La società multiculturale vissuta come un incubo, l’integrazione e i conflitti etnici che spaventano, tutto è già qui da tempo e purtroppo si è realizzato al ribasso, mettendo drammaticamente a fattor comune il pregiudizio, il sopruso come regola, la violenza quotidiana, l’infelicità. Il resto della nottedi Francesco Munzi racconta questa realtà come facendo un’autopsia, scegliendo il punto d’osservazione interno al fenomeno, cioè non lo sguardo di chi studia, analizza, giudica, magari decide provvedimenti o viceversa (come spesso è capitato) sceglie di lasciar correre, ma la pratica di chi quotidianamente sopravvive in un inferno quasi fosse la normalità. Nel film tutto è separato e mescolato insieme (il mondo dei benestanti e il mondo dei reietti non comunicano, eppure sono tenuti insieme da una linea sottile e permeabile, aggredita dalle stesse pulsioni, dalla stessa incertezza, dalla stessa disperazione). Le vittime e i carnefici convivono, senza innocenza e ragione, in una condizione umana dove tutti per motivi diversi vorrebbero essere altro e altrove.
I ricchi Boarin vivono in villa, segregati e infelici, illusi di condurre una vita normale, i romeni Ianut e Maria in un tugurio di ringhiera circondato da africani e non vedono l’ora di scappare, Marco il tossico si sposta di continuo tra un piccolo furto e una tirata di coca, una visita al figlio e una rissa, sempre alla ricerca di certe gocce “che lo fanno star bene” . E’ una ronde disperata e dal destino segnato, che si intreccia e si annoda sul gioco sottile di un’accusa di furto che poi si rivela essere vero: la borghese isterica e antipatica aveva ragione, mentre la romena sottomessa e dagli occhi dolci era una ladra e una spergiura. Ma la colpa e la ragione, il bene e il male, sono carte truccate di una realtà da tempo scivolata lungo un piano inclinato che non ammette riscatto.

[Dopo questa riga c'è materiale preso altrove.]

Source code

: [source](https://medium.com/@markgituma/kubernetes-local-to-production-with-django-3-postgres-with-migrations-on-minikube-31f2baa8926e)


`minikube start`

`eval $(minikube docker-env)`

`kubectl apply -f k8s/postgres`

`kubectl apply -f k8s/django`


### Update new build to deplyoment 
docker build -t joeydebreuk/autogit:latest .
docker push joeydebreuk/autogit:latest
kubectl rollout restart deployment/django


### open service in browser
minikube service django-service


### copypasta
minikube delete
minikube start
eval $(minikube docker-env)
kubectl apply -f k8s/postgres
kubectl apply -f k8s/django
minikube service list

Francesco Munzi, al secondo film dopo il notevolissimo Saimir, lascia da parte ogni tentazione sociologica e con la sua macchina da presa racconta fenomenologicamente eventi e comportamenti che si commentano da soli, dunque senza sottolineare espressivamente o emotivamente, semmai asciugando e sottraendo, con una drammaturgia forse troppo didascalica, che volutamente non sorprende ma certo inquieta. Evidente la lezione bressoniana, sia nel finale (con la carneficina in villa tenuta fuori campo e registrata solo sul volto terrorizzato del giovane superstite), sia nella registrazione quasi documentaristica, e a volte insostenibile, delle defaillances morali dei protagonisti (l’adulterio, il furto, la gelosia).